**Problem description**
In the data below, find the line containing "인터페이스 분리 원칙**", then set down that line and every later line up to and including the line containing "즉 추상클래스나 인터페이스를 상속받은 클래스를 만들어서 사용하자.", exactly.

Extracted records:
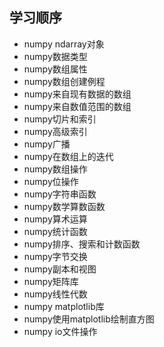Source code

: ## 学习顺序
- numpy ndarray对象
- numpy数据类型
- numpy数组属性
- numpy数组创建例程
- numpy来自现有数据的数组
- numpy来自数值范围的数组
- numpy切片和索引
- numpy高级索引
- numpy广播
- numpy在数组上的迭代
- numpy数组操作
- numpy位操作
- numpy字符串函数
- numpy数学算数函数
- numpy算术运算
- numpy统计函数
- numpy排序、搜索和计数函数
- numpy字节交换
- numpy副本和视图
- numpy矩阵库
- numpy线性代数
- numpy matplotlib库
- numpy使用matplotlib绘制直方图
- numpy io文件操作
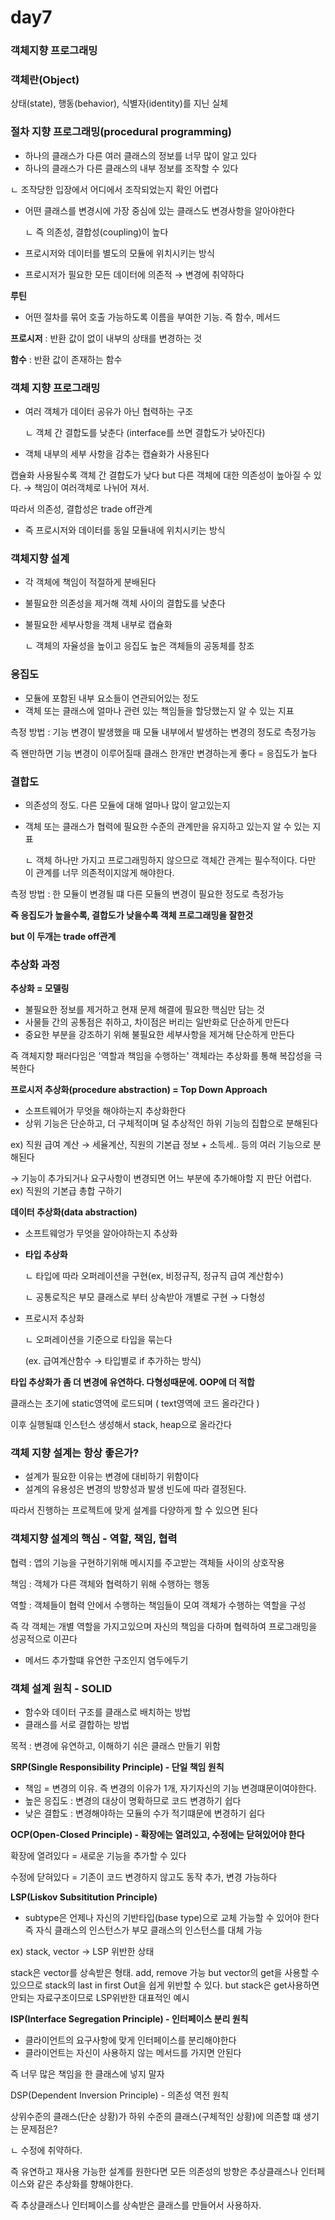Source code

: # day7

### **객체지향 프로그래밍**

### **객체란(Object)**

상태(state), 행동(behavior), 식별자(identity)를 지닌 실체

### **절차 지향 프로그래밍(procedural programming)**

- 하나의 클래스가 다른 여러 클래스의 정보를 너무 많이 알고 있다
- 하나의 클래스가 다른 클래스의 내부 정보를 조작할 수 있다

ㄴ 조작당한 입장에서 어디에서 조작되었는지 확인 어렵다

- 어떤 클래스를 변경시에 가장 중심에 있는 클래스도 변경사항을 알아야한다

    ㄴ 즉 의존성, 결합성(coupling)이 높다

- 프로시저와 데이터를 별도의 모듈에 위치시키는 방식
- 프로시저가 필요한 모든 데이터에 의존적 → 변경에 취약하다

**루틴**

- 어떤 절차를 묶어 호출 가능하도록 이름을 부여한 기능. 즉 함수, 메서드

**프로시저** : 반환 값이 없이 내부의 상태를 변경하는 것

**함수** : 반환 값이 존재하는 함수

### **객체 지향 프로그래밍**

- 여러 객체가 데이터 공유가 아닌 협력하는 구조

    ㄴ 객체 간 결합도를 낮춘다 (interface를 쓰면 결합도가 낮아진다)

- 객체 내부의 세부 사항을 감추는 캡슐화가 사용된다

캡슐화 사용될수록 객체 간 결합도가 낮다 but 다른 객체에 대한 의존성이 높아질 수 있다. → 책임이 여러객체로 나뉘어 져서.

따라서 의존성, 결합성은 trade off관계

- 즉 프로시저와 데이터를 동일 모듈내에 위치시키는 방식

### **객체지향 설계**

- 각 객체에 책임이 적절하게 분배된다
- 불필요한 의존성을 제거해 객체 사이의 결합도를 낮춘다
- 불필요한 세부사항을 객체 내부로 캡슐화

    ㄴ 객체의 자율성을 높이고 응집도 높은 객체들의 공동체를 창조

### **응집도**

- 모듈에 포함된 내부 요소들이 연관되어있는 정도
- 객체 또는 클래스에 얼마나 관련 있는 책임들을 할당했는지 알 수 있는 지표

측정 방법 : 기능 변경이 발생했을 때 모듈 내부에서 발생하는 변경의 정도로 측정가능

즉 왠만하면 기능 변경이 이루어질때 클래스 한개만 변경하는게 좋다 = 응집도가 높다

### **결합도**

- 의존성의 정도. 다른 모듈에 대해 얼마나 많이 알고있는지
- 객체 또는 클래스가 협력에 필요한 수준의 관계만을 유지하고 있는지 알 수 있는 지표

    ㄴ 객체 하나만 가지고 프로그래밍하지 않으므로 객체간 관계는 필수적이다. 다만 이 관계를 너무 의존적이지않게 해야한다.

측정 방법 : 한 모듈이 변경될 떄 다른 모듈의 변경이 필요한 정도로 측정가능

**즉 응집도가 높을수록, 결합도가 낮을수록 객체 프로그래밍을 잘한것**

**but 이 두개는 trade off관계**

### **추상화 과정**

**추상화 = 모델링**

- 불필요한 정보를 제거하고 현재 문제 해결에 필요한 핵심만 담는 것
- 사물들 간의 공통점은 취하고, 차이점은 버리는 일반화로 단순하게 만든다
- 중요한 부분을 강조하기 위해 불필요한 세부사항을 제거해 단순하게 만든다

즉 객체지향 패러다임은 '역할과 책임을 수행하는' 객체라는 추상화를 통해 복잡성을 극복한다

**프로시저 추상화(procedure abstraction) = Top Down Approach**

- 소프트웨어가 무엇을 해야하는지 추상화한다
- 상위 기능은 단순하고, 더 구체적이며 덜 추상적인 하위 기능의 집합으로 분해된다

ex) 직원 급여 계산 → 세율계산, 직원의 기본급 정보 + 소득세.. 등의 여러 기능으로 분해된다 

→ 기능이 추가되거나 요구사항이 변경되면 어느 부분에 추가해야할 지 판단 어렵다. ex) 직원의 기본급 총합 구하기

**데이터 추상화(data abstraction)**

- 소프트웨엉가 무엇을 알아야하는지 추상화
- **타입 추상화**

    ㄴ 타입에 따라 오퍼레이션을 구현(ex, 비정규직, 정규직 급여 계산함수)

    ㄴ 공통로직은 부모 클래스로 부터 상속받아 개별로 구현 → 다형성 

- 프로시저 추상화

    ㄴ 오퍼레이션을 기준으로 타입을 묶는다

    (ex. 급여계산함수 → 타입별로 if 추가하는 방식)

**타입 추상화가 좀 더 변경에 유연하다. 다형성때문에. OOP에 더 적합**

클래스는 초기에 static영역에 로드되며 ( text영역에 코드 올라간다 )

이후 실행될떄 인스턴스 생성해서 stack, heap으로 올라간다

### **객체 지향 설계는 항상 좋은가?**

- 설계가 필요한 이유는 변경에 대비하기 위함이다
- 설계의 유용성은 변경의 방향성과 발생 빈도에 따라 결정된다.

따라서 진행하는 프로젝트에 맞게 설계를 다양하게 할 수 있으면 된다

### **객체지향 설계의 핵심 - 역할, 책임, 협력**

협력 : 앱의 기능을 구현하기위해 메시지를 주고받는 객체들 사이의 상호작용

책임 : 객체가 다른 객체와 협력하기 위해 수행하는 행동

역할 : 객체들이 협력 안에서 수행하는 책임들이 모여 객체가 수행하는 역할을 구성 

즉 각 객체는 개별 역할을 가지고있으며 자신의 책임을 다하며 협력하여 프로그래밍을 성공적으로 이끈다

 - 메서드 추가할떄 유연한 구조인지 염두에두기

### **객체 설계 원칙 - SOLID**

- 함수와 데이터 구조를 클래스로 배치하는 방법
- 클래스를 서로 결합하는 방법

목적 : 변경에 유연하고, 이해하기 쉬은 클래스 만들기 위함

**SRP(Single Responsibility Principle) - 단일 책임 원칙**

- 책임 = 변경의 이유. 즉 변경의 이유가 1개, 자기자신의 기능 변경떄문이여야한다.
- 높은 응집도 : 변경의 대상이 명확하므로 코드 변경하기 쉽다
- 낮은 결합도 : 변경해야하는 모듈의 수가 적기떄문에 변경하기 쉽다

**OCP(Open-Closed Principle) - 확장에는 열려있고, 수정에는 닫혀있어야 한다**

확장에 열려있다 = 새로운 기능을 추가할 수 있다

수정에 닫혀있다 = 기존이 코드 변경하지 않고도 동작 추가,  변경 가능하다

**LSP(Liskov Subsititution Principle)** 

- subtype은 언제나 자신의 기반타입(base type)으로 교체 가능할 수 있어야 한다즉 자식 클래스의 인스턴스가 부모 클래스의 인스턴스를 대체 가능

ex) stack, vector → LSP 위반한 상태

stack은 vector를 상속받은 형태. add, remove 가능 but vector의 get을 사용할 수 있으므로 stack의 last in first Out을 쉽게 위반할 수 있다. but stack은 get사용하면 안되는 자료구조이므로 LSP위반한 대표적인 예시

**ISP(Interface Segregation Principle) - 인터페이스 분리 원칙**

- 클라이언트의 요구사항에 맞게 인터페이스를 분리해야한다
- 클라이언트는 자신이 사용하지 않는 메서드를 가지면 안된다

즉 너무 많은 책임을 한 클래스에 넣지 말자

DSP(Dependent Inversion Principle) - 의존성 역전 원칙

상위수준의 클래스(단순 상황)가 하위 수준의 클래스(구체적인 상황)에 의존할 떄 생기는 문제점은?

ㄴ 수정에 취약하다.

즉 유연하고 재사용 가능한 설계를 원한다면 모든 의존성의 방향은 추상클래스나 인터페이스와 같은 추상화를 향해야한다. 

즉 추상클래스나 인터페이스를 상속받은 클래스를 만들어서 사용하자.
* * *
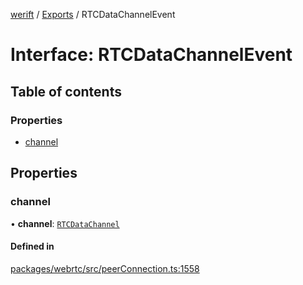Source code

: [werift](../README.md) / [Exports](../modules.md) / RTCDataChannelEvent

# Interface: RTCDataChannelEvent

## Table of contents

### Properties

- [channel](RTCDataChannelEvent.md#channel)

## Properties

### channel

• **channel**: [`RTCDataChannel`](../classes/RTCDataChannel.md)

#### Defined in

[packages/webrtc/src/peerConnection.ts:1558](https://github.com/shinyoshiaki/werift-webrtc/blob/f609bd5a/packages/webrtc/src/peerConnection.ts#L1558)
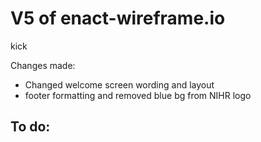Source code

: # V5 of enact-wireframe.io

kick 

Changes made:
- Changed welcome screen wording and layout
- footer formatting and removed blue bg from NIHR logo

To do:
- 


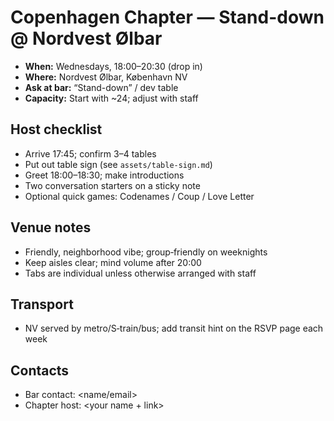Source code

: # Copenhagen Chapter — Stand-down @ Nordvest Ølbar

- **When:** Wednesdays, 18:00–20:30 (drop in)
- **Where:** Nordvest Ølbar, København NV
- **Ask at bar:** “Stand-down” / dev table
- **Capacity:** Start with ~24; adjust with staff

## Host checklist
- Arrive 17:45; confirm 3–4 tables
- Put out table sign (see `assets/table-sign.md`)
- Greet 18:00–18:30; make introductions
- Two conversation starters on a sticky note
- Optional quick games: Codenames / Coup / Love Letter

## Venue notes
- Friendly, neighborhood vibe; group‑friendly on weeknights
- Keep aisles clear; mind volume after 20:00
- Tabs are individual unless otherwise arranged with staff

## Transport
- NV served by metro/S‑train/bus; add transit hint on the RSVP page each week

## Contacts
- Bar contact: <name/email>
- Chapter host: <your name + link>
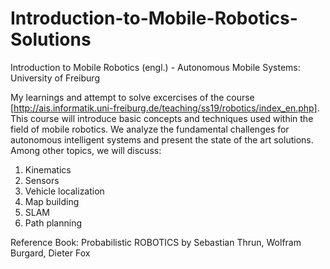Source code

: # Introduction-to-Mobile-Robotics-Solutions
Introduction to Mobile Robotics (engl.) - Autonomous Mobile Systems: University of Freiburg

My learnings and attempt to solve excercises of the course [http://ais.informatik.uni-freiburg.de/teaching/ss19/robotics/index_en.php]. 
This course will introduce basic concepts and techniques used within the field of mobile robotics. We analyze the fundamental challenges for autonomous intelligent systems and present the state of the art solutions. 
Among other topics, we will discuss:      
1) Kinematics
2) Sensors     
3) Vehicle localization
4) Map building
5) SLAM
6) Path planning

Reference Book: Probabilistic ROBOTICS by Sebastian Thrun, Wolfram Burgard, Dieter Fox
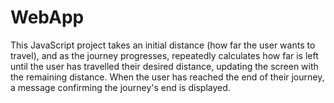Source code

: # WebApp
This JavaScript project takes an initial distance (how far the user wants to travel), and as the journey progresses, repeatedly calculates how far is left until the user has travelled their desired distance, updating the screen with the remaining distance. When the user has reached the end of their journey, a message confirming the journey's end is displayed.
---
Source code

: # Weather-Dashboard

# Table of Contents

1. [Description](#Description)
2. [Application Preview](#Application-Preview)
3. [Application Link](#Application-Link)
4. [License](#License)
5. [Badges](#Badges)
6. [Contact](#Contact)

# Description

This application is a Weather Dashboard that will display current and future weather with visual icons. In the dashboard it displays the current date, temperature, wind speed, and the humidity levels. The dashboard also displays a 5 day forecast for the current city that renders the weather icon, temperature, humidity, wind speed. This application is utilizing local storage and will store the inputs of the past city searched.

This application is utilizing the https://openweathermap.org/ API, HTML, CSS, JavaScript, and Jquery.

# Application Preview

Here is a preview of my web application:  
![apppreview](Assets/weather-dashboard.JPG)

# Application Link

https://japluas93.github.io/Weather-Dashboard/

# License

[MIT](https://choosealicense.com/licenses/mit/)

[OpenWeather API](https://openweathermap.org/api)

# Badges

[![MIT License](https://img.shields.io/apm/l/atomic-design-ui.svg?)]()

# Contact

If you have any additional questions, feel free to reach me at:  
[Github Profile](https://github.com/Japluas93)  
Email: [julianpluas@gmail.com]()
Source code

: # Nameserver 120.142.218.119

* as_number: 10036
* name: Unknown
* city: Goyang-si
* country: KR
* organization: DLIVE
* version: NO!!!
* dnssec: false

**Task result**
**ISP(Interface Segregation Principle) - 인터페이스 분리 원칙**

- 클라이언트의 요구사항에 맞게 인터페이스를 분리해야한다
- 클라이언트는 자신이 사용하지 않는 메서드를 가지면 안된다

즉 너무 많은 책임을 한 클래스에 넣지 말자

DSP(Dependent Inversion Principle) - 의존성 역전 원칙

상위수준의 클래스(단순 상황)가 하위 수준의 클래스(구체적인 상황)에 의존할 떄 생기는 문제점은?

ㄴ 수정에 취약하다.

즉 유연하고 재사용 가능한 설계를 원한다면 모든 의존성의 방향은 추상클래스나 인터페이스와 같은 추상화를 향해야한다. 

즉 추상클래스나 인터페이스를 상속받은 클래스를 만들어서 사용하자.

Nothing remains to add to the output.